** Provided entries follows **

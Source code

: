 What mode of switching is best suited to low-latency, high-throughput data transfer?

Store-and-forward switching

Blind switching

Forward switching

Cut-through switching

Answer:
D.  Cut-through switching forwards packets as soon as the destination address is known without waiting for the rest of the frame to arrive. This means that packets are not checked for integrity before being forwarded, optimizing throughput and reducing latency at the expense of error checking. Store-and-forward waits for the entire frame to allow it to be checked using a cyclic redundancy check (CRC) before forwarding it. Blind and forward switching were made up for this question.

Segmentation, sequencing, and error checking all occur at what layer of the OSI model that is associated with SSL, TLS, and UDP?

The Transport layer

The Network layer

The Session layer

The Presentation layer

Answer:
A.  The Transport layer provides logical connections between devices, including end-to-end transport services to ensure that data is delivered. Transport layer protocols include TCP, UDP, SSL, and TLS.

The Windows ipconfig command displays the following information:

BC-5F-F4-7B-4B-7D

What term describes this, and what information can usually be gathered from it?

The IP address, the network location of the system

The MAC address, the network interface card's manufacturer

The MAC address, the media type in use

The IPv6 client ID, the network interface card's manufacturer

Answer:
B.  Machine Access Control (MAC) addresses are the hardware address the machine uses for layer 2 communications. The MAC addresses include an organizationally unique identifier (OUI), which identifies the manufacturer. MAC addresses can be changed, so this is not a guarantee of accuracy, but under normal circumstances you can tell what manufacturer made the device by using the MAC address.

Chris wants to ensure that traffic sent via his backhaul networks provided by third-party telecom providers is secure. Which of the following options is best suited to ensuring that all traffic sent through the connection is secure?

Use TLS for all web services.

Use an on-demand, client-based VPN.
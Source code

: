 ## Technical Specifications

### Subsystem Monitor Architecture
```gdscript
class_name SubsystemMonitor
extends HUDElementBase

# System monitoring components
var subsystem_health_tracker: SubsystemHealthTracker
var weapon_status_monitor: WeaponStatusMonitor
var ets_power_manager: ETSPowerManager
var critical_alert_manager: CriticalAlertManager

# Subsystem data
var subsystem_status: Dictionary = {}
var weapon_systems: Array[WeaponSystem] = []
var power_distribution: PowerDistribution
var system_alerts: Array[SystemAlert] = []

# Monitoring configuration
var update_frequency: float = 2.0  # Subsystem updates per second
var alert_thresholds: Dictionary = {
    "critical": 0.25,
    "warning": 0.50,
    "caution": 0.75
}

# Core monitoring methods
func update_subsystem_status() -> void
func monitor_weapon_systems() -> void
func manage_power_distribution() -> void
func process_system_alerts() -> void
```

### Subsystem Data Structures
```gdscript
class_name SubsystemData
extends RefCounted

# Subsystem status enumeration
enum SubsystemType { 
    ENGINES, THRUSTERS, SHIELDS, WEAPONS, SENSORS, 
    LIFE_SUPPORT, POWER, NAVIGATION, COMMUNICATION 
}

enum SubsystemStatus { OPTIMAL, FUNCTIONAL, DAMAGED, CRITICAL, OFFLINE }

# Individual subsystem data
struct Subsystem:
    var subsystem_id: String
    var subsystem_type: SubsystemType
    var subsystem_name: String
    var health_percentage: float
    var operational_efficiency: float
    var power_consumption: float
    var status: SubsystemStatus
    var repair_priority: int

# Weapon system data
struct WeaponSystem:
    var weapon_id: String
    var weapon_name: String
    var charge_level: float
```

** End of Provided entries **

• Exercise prompt: Please reproduce every line shown above, exactly as written.

• Reply to the exercise:
Source code

: What mode of switching is best suited to low-latency, high-throughput data transfer?

Store-and-forward switching

Blind switching

Forward switching

Cut-through switching

Answer:
D.  Cut-through switching forwards packets as soon as the destination address is known without waiting for the rest of the frame to arrive. This means that packets are not checked for integrity before being forwarded, optimizing throughput and reducing latency at the expense of error checking. Store-and-forward waits for the entire frame to allow it to be checked using a cyclic redundancy check (CRC) before forwarding it. Blind and forward switching were made up for this question.

Segmentation, sequencing, and error checking all occur at what layer of the OSI model that is associated with SSL, TLS, and UDP?

The Transport layer

The Network layer

The Session layer

The Presentation layer

Answer:
A.  The Transport layer provides logical connections between devices, including end-to-end transport services to ensure that data is delivered. Transport layer protocols include TCP, UDP, SSL, and TLS.

The Windows ipconfig command displays the following information:

BC-5F-F4-7B-4B-7D

What term describes this, and what information can usually be gathered from it?

The IP address, the network location of the system

The MAC address, the network interface card's manufacturer

The MAC address, the media type in use

The IPv6 client ID, the network interface card's manufacturer

Answer:
B.  Machine Access Control (MAC) addresses are the hardware address the machine uses for layer 2 communications. The MAC addresses include an organizationally unique identifier (OUI), which identifies the manufacturer. MAC addresses can be changed, so this is not a guarantee of accuracy, but under normal circumstances you can tell what manufacturer made the device by using the MAC address.

Chris wants to ensure that traffic sent via his backhaul networks provided by third-party telecom providers is secure. Which of the following options is best suited to ensuring that all traffic sent through the connection is secure?

Use TLS for all web services.

Use an on-demand, client-based VPN.
Source code

: ## Technical Specifications

### Subsystem Monitor Architecture
```gdscript
class_name SubsystemMonitor
extends HUDElementBase

# System monitoring components
var subsystem_health_tracker: SubsystemHealthTracker
var weapon_status_monitor: WeaponStatusMonitor
var ets_power_manager: ETSPowerManager
var critical_alert_manager: CriticalAlertManager

# Subsystem data
var subsystem_status: Dictionary = {}
var weapon_systems: Array[WeaponSystem] = []
var power_distribution: PowerDistribution
var system_alerts: Array[SystemAlert] = []

# Monitoring configuration
var update_frequency: float = 2.0  # Subsystem updates per second
var alert_thresholds: Dictionary = {
    "critical": 0.25,
    "warning": 0.50,
    "caution": 0.75
}

# Core monitoring methods
func update_subsystem_status() -> void
func monitor_weapon_systems() -> void
func manage_power_distribution() -> void
func process_system_alerts() -> void
```

### Subsystem Data Structures
```gdscript
class_name SubsystemData
extends RefCounted

# Subsystem status enumeration
enum SubsystemType { 
    ENGINES, THRUSTERS, SHIELDS, WEAPONS, SENSORS, 
    LIFE_SUPPORT, POWER, NAVIGATION, COMMUNICATION 
}

enum SubsystemStatus { OPTIMAL, FUNCTIONAL, DAMAGED, CRITICAL, OFFLINE }

# Individual subsystem data
struct Subsystem:
    var subsystem_id: String
    var subsystem_type: SubsystemType
    var subsystem_name: String
    var health_percentage: float
    var operational_efficiency: float
    var power_consumption: float
    var status: SubsystemStatus
    var repair_priority: int

# Weapon system data
struct WeaponSystem:
    var weapon_id: String
    var weapon_name: String
    var charge_level: float
```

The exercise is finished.